Шрифт:
Интервал:
Закладка:
— Все в руке божьей, — отвечает тот тихо. — Не нам судить…
— Вот я и говорю! — вскидывается тетка. — А почему ты в институт не можешь поступить? Ты думаешь — недобрал каких-то очков? Это все тебе наказание за отца, бедного брата моего, что коммунистом был! Сказано: «И падет проклятье на детей его, внуков и правнуков». Да и вообще — блажь все это — твой институт! Вон — задница голая! А ведь как-никак уже двадцать шесть лет! Работать надо идти, а не чепухой заниматься! Художник! Это раньше были художники — Рафаэль, Леонардо да Винчи! Так они верили! А он, — тетка опять обращается к странному типу, — портрет мой нарисовал: смотреть не на что, ужас! Разве у меня такие маленькие глаза, ну, скажите? Разве я такая страшная? А? — она показывает портрет.
— Вы интересная женщина! — говорит странный тип.
— А он что нарисовал?.. Вот — снова уезжает назад, в свою Среднюю Азию… опять не поступил.

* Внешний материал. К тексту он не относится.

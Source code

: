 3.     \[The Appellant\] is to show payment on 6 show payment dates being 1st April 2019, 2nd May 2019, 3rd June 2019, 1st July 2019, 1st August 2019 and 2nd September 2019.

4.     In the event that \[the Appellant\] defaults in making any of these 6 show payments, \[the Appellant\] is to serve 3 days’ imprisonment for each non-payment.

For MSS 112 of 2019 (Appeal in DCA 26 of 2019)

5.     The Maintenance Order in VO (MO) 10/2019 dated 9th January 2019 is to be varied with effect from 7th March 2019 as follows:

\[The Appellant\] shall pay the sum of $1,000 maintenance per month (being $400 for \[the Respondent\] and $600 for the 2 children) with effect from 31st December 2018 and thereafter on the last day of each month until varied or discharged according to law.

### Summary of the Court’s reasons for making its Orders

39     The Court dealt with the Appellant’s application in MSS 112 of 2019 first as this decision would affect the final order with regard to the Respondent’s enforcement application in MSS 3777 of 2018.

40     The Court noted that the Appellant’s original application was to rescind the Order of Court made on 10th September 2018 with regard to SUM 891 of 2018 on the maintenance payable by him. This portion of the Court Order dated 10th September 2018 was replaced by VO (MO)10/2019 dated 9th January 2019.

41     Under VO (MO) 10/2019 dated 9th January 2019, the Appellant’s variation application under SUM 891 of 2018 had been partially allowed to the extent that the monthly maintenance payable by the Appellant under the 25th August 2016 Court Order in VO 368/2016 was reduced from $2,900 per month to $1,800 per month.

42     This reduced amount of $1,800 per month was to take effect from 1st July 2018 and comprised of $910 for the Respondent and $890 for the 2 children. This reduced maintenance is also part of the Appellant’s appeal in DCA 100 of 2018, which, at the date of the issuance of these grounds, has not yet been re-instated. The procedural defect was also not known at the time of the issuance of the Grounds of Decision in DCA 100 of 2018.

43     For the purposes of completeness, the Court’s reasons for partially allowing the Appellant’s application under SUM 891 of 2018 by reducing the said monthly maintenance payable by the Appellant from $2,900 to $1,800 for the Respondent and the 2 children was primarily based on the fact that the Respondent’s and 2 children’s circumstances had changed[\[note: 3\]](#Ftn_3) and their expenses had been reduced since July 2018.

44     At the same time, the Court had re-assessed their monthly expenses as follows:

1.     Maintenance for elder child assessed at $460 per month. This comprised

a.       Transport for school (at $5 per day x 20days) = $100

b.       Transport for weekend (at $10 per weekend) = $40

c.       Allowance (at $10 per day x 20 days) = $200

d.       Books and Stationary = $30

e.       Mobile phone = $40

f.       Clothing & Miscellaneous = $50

Стыдно в его годы чепухой-то заниматься… Работать надо, жениться…
Вот так — бесконечно — пилила его тетка. И тяжело было жевать ее хлеб, когда он боролся в Москве за институт. В третий раз, когда он наконец поступил, бедная Фруза Гавриловна умерла в сумасшедшем доме — в Белых Столбах, — не выдержал ее ум общения с Богом…
100
— С Богом лучше не общаться! — сказал Семенов.
Он вспомнил своих богов — в Самаркандском училище — не гипсовых, а живых… тоже его немало попугали, чуть сам с ума не сошел… но он победил их!
Семенов не спеша шел в тени березового частокола над невысоким обрывом каменистого берега — то по мшистым головам камней под полуоголенными корнями берез, то по голым черепам нижних камней возле самой воды. Солнце, просвечивая сквозь стволы и листву, так же медленно сопровождало его, а река справа обгоняла — бликами на водяных лысинах, темными родинками водоворотов, кудрявой пеной… Радуга уже исчезла — растаяла в сине-золотом воздухе. «Не поймать, видно, сегодня семги», — подумал Семенов.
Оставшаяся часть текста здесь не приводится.